→ **EXERCISE**
Using the records that follow, count the lines containing the word "документов" and give that number only.

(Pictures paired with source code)

-=-=-

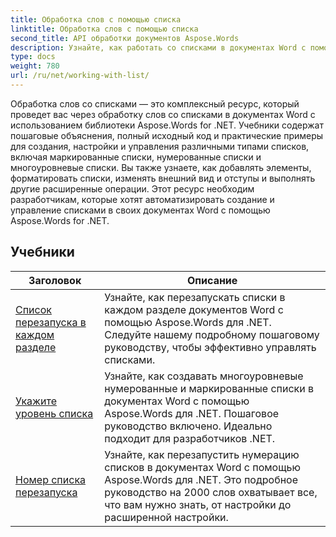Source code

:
 ```yaml
---
title: Обработка слов с помощью списка
linktitle: Обработка слов с помощью списка
second_title: API обработки документов Aspose.Words
description: Узнайте, как работать со списками в документах Word с помощью Aspose.Words для .NET. Подробные руководства с примерами кода.
type: docs
weight: 780
url: /ru/net/working-with-list/
---
```


Обработка слов со списками — это комплексный ресурс, который проведет вас через обработку слов со списками в документах Word с использованием библиотеки Aspose.Words for .NET. Учебники содержат пошаговые объяснения, полный исходный код и практические примеры для создания, настройки и управления различными типами списков, включая маркированные списки, нумерованные списки и многоуровневые списки. Вы также узнаете, как добавлять элементы, форматировать списки, изменять внешний вид и отступы и выполнять другие расширенные операции. Этот ресурс необходим разработчикам, которые хотят автоматизировать создание и управление списками в своих документах Word с помощью Aspose.Words for .NET.

 ## Учебники
| Заголовок | Описание |
| --- | --- |
| [Список перезапуска в каждом разделе](./restart-list-at-each-section/)  | Узнайте, как перезапускать списки в каждом разделе документов Word с помощью Aspose.Words для .NET. Следуйте нашему подробному пошаговому руководству, чтобы эффективно управлять списками. |
| [Укажите уровень списка](./specify-list-level/) | Узнайте, как создавать многоуровневые нумерованные и маркированные списки в документах Word с помощью Aspose.Words для .NET. Пошаговое руководство включено. Идеально подходит для разработчиков .NET. |
| [Номер списка перезапуска](./restart-list-number/) | Узнайте, как перезапустить нумерацию списков в документах Word с помощью Aspose.Words для .NET. Это подробное руководство на 2000 слов охватывает все, что вам нужно знать, от настройки до расширенной настройки. |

-=-=-

→ **SOLVED EXERCISE**
2